Berry gilt strips tax avoidance arrangement fails on appeal to the Upper Tribunal

15 April 2011. Published by Adam Craggs, Partner

The Upper Tribunal (Lewison J) ('UT') has dismissed the taxpayer's appeal against the First-tier Tribunal's ('FTT') decision that he was not entitled to relief for losses suffered as a result of a gilt strip tax planning arrangement – Berry v HMRC [2011] UKUT 81.

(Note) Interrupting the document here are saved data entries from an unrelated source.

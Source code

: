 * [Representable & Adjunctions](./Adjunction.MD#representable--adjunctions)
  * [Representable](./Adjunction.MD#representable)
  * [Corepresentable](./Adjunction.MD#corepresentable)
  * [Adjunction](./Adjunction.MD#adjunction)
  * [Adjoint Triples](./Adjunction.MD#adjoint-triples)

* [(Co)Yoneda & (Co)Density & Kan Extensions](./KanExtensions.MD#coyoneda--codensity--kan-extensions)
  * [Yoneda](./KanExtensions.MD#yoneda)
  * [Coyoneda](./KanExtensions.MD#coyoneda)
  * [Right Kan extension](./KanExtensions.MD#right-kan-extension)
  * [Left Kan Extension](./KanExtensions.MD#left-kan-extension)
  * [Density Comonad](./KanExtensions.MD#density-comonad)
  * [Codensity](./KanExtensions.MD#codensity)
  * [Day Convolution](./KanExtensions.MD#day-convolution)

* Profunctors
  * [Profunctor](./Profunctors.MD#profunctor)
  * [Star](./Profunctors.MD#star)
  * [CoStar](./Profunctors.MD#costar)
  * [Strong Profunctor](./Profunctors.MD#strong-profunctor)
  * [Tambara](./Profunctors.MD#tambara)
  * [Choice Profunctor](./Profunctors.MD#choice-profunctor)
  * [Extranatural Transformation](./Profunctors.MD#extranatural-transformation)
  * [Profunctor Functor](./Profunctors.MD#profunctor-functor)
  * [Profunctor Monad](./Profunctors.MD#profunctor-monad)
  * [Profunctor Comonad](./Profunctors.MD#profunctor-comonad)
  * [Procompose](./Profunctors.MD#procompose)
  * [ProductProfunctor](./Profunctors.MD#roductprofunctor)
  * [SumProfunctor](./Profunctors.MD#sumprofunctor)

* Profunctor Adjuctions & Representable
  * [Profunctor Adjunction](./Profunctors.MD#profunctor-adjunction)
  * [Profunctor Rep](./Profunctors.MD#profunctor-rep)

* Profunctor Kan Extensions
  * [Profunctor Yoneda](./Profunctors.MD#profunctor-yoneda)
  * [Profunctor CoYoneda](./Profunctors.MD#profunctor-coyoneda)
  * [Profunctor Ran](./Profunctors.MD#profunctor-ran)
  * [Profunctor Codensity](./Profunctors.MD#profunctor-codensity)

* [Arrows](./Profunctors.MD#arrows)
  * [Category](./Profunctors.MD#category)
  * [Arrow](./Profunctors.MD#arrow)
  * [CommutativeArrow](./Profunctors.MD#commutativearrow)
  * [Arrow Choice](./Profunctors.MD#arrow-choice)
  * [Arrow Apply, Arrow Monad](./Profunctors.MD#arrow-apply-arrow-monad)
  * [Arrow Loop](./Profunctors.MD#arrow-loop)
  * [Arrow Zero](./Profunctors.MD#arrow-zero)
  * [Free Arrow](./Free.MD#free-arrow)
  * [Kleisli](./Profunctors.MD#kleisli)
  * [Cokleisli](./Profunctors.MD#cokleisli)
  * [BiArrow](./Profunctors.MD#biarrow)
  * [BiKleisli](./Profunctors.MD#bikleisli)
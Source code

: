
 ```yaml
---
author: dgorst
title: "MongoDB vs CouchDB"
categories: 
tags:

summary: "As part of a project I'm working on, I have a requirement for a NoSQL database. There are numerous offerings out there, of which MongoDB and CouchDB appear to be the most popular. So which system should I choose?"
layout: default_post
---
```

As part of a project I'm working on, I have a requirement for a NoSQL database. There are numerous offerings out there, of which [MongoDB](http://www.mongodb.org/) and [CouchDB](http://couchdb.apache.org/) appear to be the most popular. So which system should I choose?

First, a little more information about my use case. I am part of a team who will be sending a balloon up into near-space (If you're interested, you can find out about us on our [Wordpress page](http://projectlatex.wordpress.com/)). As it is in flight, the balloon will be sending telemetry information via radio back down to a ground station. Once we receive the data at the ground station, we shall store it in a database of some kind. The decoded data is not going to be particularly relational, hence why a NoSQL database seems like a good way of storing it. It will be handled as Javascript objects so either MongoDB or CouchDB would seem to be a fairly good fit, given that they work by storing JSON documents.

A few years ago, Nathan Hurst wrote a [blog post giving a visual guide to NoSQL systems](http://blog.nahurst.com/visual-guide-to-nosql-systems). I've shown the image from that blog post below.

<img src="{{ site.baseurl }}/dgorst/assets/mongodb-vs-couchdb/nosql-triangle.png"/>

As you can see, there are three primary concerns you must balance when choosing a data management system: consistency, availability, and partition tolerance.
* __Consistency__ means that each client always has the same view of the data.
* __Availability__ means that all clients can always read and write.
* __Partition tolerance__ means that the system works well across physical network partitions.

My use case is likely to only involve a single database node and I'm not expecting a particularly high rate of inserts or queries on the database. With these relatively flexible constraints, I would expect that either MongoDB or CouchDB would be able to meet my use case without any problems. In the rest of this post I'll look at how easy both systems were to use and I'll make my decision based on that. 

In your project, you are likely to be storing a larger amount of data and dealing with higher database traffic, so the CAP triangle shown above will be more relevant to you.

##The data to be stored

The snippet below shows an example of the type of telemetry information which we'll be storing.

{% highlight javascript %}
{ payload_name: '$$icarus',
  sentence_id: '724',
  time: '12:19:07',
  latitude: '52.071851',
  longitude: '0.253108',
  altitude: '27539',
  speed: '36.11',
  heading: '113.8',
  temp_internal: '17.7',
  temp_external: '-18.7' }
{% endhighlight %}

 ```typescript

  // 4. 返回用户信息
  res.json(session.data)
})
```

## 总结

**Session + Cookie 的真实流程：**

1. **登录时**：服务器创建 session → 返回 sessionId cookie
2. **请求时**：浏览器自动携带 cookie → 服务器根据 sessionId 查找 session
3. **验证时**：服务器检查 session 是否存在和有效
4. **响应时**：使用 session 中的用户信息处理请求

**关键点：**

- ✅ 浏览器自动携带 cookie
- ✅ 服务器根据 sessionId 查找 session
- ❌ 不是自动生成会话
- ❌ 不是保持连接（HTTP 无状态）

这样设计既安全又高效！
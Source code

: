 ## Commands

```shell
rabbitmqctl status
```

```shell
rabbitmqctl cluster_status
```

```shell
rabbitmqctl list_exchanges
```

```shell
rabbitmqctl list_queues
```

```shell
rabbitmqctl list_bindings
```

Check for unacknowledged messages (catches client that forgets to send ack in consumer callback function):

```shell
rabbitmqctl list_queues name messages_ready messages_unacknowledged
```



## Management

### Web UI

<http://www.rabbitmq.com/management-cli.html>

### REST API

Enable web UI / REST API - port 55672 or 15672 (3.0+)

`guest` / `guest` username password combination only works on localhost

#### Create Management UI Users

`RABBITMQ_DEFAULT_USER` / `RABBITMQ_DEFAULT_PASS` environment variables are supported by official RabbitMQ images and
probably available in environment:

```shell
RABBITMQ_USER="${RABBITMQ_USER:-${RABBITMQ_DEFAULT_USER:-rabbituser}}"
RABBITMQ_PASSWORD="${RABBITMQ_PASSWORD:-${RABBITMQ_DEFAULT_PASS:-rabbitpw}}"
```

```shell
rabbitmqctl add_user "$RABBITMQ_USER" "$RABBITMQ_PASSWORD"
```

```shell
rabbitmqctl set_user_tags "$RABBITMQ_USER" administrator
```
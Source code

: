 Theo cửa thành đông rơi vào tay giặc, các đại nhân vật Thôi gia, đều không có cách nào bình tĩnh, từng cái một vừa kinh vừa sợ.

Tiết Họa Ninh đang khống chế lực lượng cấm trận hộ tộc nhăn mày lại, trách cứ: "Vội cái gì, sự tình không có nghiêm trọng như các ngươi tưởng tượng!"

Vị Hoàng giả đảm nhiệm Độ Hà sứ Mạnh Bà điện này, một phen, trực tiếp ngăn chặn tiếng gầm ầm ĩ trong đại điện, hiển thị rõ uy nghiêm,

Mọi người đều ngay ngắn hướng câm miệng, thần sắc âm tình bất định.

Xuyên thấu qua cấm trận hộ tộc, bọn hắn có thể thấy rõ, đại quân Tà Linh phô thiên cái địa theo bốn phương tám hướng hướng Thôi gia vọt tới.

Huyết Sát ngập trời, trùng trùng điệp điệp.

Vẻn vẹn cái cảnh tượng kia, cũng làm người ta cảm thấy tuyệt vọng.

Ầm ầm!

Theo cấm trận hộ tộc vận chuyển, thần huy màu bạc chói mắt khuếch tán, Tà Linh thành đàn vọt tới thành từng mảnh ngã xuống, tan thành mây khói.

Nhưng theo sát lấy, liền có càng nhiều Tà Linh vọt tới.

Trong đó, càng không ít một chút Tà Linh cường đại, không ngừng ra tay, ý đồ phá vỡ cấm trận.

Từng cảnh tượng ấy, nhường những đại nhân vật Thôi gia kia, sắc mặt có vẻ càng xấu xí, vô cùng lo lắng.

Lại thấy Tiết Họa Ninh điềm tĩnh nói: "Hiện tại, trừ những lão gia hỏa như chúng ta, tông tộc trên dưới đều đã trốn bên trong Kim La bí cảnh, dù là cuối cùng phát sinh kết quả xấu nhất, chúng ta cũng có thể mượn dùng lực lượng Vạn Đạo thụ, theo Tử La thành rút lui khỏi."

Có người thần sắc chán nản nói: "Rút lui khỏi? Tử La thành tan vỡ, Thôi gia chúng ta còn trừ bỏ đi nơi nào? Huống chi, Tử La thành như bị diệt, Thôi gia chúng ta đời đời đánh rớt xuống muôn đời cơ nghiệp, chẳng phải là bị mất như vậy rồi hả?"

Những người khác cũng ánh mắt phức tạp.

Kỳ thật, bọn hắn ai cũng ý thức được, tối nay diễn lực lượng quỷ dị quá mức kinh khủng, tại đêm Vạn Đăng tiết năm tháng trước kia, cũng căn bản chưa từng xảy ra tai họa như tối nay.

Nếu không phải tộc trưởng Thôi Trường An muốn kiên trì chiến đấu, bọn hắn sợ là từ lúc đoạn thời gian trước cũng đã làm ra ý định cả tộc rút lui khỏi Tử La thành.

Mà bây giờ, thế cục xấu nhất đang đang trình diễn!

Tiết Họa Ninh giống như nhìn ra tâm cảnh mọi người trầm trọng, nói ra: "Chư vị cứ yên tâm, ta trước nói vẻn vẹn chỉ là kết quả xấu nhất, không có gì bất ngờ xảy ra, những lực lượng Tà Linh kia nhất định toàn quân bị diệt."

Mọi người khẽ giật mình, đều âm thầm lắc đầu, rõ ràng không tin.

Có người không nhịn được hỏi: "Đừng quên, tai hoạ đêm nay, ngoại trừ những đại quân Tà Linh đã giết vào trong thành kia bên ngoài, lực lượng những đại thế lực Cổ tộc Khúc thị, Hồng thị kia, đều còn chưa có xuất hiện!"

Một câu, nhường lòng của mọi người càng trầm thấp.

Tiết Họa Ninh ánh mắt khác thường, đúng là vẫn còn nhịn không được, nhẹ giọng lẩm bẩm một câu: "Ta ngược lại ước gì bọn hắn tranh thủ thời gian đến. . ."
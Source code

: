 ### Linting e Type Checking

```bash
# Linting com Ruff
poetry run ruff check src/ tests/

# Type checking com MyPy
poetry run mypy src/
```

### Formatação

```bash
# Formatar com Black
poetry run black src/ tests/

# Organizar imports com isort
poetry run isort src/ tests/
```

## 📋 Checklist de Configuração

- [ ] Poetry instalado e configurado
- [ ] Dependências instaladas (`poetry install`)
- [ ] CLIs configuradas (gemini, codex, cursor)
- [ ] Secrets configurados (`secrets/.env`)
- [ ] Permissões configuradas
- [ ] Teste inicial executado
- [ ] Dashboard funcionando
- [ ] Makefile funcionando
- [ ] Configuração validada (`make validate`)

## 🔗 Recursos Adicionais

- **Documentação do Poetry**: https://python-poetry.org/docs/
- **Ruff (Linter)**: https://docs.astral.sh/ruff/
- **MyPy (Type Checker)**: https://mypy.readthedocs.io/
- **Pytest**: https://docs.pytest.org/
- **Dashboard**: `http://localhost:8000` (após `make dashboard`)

The UT, applying the Ramsay principle, determined that the word "loss" in the context of the relevant discounted securities legislation (paragraph 14A, Schedule 13, Finance Act 1996 now sections 427 to 460, Income Tax (Trading and Other Income) Act 2005) meant a real loss, that is, a loss that arose from real commercial outcomes.  In reaching his conclusion, Lewison J noted that there is a general expectation that when Parliament uses a word like "loss" it means a commercial loss but that that expectation can be displaced by the express terms of the statute (for example, by an algebraic or artificial approach to quantifying the loss).  The UT also determined that the FTT had made no error in law in treating all the steps in the transaction as a single transaction and in disregarding the "anti-Ramsay" device.  The FTT's view of the facts was, in the UT's view, a realistic one.